Work instructions: Your response should contain every record below, copied exactly.
*** Opening Data for this exercise ***
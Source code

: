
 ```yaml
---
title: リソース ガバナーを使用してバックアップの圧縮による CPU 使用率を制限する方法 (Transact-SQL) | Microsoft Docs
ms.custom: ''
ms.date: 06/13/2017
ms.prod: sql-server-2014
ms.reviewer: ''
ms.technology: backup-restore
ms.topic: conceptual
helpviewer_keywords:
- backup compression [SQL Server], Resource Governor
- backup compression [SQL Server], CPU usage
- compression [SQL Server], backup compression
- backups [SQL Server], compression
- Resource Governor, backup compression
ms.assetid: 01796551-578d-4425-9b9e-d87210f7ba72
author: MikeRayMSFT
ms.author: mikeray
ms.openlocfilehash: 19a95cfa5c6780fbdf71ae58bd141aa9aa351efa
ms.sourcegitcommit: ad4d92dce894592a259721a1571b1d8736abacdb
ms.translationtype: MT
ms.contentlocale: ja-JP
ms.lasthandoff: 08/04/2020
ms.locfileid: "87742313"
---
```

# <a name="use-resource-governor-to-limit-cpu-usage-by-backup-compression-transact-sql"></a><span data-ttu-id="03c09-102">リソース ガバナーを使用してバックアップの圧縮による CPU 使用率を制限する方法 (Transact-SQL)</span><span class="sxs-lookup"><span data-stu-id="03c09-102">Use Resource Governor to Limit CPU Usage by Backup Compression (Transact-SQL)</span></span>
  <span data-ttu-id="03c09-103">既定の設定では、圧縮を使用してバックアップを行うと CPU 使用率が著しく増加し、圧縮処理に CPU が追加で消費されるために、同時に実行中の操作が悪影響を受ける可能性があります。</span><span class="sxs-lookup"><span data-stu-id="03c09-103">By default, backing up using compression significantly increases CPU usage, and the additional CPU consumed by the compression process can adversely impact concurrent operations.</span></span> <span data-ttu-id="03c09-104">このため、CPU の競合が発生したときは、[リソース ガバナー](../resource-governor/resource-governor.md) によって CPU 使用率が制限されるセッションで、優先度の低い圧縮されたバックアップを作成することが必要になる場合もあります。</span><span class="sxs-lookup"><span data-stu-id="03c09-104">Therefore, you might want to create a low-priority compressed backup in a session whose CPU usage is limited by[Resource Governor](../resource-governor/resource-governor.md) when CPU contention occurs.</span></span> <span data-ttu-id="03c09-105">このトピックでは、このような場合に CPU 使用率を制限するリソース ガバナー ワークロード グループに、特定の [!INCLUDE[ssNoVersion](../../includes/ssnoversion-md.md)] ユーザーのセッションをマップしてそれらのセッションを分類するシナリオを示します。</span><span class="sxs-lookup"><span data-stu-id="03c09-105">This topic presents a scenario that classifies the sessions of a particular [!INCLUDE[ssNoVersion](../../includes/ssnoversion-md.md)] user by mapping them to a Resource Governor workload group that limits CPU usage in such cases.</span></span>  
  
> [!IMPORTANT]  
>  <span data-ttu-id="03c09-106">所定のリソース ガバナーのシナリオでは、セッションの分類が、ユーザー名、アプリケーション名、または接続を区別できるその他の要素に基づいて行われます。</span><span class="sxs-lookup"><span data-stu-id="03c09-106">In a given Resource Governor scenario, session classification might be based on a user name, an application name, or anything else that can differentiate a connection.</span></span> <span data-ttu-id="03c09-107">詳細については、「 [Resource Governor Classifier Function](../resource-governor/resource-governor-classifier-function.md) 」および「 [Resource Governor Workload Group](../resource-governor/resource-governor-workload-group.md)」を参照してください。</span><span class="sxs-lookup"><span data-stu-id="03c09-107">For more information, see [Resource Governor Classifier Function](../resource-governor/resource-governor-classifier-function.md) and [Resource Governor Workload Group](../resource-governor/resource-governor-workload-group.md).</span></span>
*** Closing Data for this exercise ***
Problem solution:
Source code

:
 ```yaml
---
title: リソース ガバナーを使用してバックアップの圧縮による CPU 使用率を制限する方法 (Transact-SQL) | Microsoft Docs
ms.custom: ''
ms.date: 06/13/2017
ms.prod: sql-server-2014
ms.reviewer: ''
ms.technology: backup-restore
ms.topic: conceptual
helpviewer_keywords:
- backup compression [SQL Server], Resource Governor
- backup compression [SQL Server], CPU usage
- compression [SQL Server], backup compression
- backups [SQL Server], compression
- Resource Governor, backup compression
ms.assetid: 01796551-578d-4425-9b9e-d87210f7ba72
author: MikeRayMSFT
ms.author: mikeray
ms.openlocfilehash: 19a95cfa5c6780fbdf71ae58bd141aa9aa351efa
ms.sourcegitcommit: ad4d92dce894592a259721a1571b1d8736abacdb
ms.translationtype: MT
ms.contentlocale: ja-JP
ms.lasthandoff: 08/04/2020
ms.locfileid: "87742313"
---
```

# <a name="use-resource-governor-to-limit-cpu-usage-by-backup-compression-transact-sql"></a><span data-ttu-id="03c09-102">リソース ガバナーを使用してバックアップの圧縮による CPU 使用率を制限する方法 (Transact-SQL)</span><span class="sxs-lookup"><span data-stu-id="03c09-102">Use Resource Governor to Limit CPU Usage by Backup Compression (Transact-SQL)</span></span>
  <span data-ttu-id="03c09-103">既定の設定では、圧縮を使用してバックアップを行うと CPU 使用率が著しく増加し、圧縮処理に CPU が追加で消費されるために、同時に実行中の操作が悪影響を受ける可能性があります。</span><span class="sxs-lookup"><span data-stu-id="03c09-103">By default, backing up using compression significantly increases CPU usage, and the additional CPU consumed by the compression process can adversely impact concurrent operations.</span></span> <span data-ttu-id="03c09-104">このため、CPU の競合が発生したときは、[リソース ガバナー](../resource-governor/resource-governor.md) によって CPU 使用率が制限されるセッションで、優先度の低い圧縮されたバックアップを作成することが必要になる場合もあります。</span><span class="sxs-lookup"><span data-stu-id="03c09-104">Therefore, you might want to create a low-priority compressed backup in a session whose CPU usage is limited by[Resource Governor](../resource-governor/resource-governor.md) when CPU contention occurs.</span></span> <span data-ttu-id="03c09-105">このトピックでは、このような場合に CPU 使用率を制限するリソース ガバナー ワークロード グループに、特定の [!INCLUDE[ssNoVersion](../../includes/ssnoversion-md.md)] ユーザーのセッションをマップしてそれらのセッションを分類するシナリオを示します。</span><span class="sxs-lookup"><span data-stu-id="03c09-105">This topic presents a scenario that classifies the sessions of a particular [!INCLUDE[ssNoVersion](../../includes/ssnoversion-md.md)] user by mapping them to a Resource Governor workload group that limits CPU usage in such cases.</span></span>  
  
> [!IMPORTANT]  
>  <span data-ttu-id="03c09-106">所定のリソース ガバナーのシナリオでは、セッションの分類が、ユーザー名、アプリケーション名、または接続を区別できるその他の要素に基づいて行われます。</span><span class="sxs-lookup"><span data-stu-id="03c09-106">In a given Resource Governor scenario, session classification might be based on a user name, an application name, or anything else that can differentiate a connection.</span></span> <span data-ttu-id="03c09-107">詳細については、「 [Resource Governor Classifier Function](../resource-governor/resource-governor-classifier-function.md) 」および「 [Resource Governor Workload Group](../resource-governor/resource-governor-workload-group.md)」を参照してください。</span><span class="sxs-lookup"><span data-stu-id="03c09-107">For more information, see [Resource Governor Classifier Function](../resource-governor/resource-governor-classifier-function.md) and [Resource Governor Workload Group](../resource-governor/resource-governor-workload-group.md).</span></span>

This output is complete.